At the end of the five-week study, mice receiving a low dose of Apo A-1 Milano had 60% less plaque than the control group. In those mice receiving a high dose, plaque was reversed by nearly 80%. Furthermore, in the plaque that remained, the fat was virtually nonexistent.

In the coming year, Shah’s team hopes to determine the lowest dose needed to be effective, how long the protein has to be administered, whether the body develops antibodies against it and whether the effects are permanent.

“We have proven the concept,” Shah said. “The gene does protect rabbits and mice by both preventing the formation of fatty plaque and also reversing plaque once it’s formed.”

Despite his concerns about potential side effects, Kobashigawa also remains optimistic. “Knowing that the Milano family has done very well, I would be optimistic but reserved until the clinical data come out,” he said. “The notion that adding a protein could change the outcome of heart disease is very exciting and could lead to dramatic changes in the way we view artery disease.”

Researchers are further buoyed by the fact that, unlike most scientific models, this model first occurred successfully in humans and not in a lab. But critics argue that the Apo A-1 Milano gene may be just one of several mutant genes in the Pomaroli lineage and that all such changes are required to prevent heart disease.
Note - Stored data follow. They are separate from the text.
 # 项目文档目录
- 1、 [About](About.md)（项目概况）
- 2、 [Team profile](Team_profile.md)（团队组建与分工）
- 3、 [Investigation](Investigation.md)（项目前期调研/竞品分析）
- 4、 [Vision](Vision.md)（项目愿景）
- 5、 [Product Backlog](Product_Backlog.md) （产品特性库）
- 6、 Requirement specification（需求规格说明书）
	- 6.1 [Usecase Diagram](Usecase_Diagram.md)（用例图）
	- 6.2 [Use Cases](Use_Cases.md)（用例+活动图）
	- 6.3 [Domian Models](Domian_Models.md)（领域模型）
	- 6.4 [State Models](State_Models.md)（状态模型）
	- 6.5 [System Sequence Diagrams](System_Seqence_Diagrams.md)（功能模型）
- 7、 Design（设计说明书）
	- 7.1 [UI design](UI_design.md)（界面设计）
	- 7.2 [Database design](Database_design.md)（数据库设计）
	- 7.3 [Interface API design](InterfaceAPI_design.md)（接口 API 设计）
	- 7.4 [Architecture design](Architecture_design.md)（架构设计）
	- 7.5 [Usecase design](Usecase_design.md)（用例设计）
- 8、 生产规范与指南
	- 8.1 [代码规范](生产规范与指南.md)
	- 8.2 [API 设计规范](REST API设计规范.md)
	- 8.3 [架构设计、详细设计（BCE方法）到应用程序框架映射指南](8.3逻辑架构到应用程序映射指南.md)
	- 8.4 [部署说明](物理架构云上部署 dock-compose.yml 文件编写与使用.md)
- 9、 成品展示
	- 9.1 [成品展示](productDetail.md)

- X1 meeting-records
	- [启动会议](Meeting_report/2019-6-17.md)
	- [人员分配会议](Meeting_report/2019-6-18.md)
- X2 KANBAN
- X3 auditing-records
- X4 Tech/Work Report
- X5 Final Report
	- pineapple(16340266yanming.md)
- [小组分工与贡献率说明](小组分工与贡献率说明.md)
In the coming year, Shah and his research team, which includes Drs. Jan Nilsson of the Karolinska Institute in Stockholm and Hans Ageland of Pharmacia, and Drs. Bojan Cercek and Sanjay Kaul of Cedars-Sinai, plan to begin testing the protein on humans for safety. They hope to start clinical trials on humans the following year pending approval from the Food and Drug Administration.

Meanwhile, researchers are trying to understand precisely how the mutant protein functions in the hope of designing a drug that can do the same thing, Oram said. “Ultimately, injecting a large protein like this into people is not a very practical solution,” he added.

In the future, Shah sees gene therapy as the ideal solution. Instead of injecting the Apo A-1 Milano protein into people, researchers would insert the gene for it into the liver, allowing the body to make its own protein.

“We will basically fool cells into thinking they carry the gene; that will trigger the liver to begin producing [the mutant protein],” he said. “If we can get the liver to produce Apo A-1 Milano indefinitely, then we may have a permanent answer.”